Activity
Please write out the data that follows, word for word.
━━━━━ Exercise data ━━━━━
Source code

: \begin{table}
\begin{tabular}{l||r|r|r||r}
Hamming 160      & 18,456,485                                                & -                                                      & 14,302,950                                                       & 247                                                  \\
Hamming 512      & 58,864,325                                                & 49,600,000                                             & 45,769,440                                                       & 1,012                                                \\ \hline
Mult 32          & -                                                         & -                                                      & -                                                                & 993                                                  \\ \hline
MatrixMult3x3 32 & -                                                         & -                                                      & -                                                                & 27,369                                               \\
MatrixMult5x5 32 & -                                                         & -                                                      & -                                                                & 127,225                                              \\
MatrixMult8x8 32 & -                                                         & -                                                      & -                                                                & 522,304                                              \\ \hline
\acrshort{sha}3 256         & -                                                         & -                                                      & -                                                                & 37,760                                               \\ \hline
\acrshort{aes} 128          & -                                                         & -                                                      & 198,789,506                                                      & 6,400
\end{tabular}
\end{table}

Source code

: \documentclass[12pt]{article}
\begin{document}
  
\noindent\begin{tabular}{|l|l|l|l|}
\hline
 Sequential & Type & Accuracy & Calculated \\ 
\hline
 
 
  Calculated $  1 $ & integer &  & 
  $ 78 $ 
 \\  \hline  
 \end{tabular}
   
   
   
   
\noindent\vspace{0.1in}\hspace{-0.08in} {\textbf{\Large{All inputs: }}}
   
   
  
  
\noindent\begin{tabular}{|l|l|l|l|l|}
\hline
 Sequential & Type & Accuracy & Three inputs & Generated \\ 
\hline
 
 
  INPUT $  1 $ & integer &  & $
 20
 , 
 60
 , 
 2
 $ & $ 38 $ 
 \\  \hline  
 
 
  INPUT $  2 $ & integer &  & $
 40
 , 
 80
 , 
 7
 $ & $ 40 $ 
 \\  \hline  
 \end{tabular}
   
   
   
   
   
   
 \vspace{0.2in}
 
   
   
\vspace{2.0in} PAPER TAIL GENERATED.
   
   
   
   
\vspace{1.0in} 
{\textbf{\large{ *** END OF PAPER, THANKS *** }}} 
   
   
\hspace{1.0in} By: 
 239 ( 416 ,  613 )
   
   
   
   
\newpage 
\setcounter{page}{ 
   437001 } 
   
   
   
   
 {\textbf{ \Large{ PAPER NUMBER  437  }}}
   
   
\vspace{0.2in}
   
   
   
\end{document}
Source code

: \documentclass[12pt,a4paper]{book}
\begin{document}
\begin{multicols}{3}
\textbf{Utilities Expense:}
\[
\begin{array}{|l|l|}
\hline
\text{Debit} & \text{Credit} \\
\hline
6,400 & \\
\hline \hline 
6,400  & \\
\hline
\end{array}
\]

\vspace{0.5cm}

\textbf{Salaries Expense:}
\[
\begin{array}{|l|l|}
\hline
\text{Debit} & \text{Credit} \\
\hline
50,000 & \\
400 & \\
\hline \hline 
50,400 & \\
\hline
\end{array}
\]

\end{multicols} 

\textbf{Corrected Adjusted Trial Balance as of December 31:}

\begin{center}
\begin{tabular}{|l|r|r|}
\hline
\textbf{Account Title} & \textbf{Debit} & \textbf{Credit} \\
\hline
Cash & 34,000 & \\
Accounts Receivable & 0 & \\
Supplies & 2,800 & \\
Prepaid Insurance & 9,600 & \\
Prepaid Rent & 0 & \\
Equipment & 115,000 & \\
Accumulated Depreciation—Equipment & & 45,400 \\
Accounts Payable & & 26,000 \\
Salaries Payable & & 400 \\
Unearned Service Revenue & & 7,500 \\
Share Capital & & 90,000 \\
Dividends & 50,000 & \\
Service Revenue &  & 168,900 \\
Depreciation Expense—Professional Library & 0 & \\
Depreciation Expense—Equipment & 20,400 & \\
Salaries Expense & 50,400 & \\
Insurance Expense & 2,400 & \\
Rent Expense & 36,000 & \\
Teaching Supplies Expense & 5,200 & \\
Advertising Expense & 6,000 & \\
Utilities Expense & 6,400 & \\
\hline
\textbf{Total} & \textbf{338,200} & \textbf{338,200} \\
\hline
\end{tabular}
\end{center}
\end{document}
━━━━━
Task response
Source code

: \begin{table}
\begin{tabular}{l||r|r|r||r}
Hamming 160      & 18,456,485                                                & -                                                      & 14,302,950                                                       & 247                                                  \\
Hamming 512      & 58,864,325                                                & 49,600,000                                             & 45,769,440                                                       & 1,012                                                \\ \hline
Mult 32          & -                                                         & -                                                      & -                                                                & 993                                                  \\ \hline
MatrixMult3x3 32 & -                                                         & -                                                      & -                                                                & 27,369                                               \\
MatrixMult5x5 32 & -                                                         & -                                                      & -                                                                & 127,225                                              \\
MatrixMult8x8 32 & -                                                         & -                                                      & -                                                                & 522,304                                              \\ \hline
\acrshort{sha}3 256         & -                                                         & -                                                      & -                                                                & 37,760                                               \\ \hline
\acrshort{aes} 128          & -                                                         & -                                                      & 198,789,506                                                      & 6,400
\end{tabular}
\end{table}

Source code

: \documentclass[12pt]{article}
\begin{document}
  
\noindent\begin{tabular}{|l|l|l|l|}
\hline
 Sequential & Type & Accuracy & Calculated \\ 
\hline
 
 
  Calculated $  1 $ & integer &  & 
  $ 78 $ 
 \\  \hline  
 \end{tabular}
   
   
   
   
\noindent\vspace{0.1in}\hspace{-0.08in} {\textbf{\Large{All inputs: }}}
   
   
  
  
\noindent\begin{tabular}{|l|l|l|l|l|}
\hline
 Sequential & Type & Accuracy & Three inputs & Generated \\ 
\hline
 
 
  INPUT $  1 $ & integer &  & $
 20
 , 
 60
 , 
 2
 $ & $ 38 $ 
 \\  \hline  
 
 
  INPUT $  2 $ & integer &  & $
 40
 , 
 80
 , 
 7
 $ & $ 40 $ 
 \\  \hline  
 \end{tabular}
   
   
   
   
   
   
 \vspace{0.2in}
 
   
   
\vspace{2.0in} PAPER TAIL GENERATED.
   
   
   
   
\vspace{1.0in} 
{\textbf{\large{ *** END OF PAPER, THANKS *** }}} 
   
   
\hspace{1.0in} By: 
 239 ( 416 ,  613 )
   
   
   
   
\newpage 
\setcounter{page}{ 
   437001 } 
   
   
   
   
 {\textbf{ \Large{ PAPER NUMBER  437  }}}
   
   
\vspace{0.2in}
   
   
   
\end{document}
Source code

: \documentclass[12pt,a4paper]{book}
\begin{document}
\begin{multicols}{3}
\textbf{Utilities Expense:}
\[
\begin{array}{|l|l|}
\hline
\text{Debit} & \text{Credit} \\
\hline
6,400 & \\
\hline \hline 
6,400  & \\
\hline
\end{array}
\]

\vspace{0.5cm}

\textbf{Salaries Expense:}
\[
\begin{array}{|l|l|}
\hline
\text{Debit} & \text{Credit} \\
\hline
50,000 & \\
400 & \\
\hline \hline 
50,400 & \\
\hline
\end{array}
\]

\end{multicols} 

\textbf{Corrected Adjusted Trial Balance as of December 31:}

\begin{center}
\begin{tabular}{|l|r|r|}
\hline
\textbf{Account Title} & \textbf{Debit} & \textbf{Credit} \\
\hline
Cash & 34,000 & \\
Accounts Receivable & 0 & \\
Supplies & 2,800 & \\
Prepaid Insurance & 9,600 & \\
Prepaid Rent & 0 & \\
Equipment & 115,000 & \\
Accumulated Depreciation—Equipment & & 45,400 \\
Accounts Payable & & 26,000 \\
Salaries Payable & & 400 \\
Unearned Service Revenue & & 7,500 \\
Share Capital & & 90,000 \\
Dividends & 50,000 & \\
Service Revenue &  & 168,900 \\
Depreciation Expense—Professional Library & 0 & \\
Depreciation Expense—Equipment & 20,400 & \\
Salaries Expense & 50,400 & \\
Insurance Expense & 2,400 & \\
Rent Expense & 36,000 & \\
Teaching Supplies Expense & 5,200 & \\
Advertising Expense & 6,000 & \\
Utilities Expense & 6,400 & \\
\hline
\textbf{Total} & \textbf{338,200} & \textbf{338,200} \\
\hline
\end{tabular}
\end{center}
\end{document}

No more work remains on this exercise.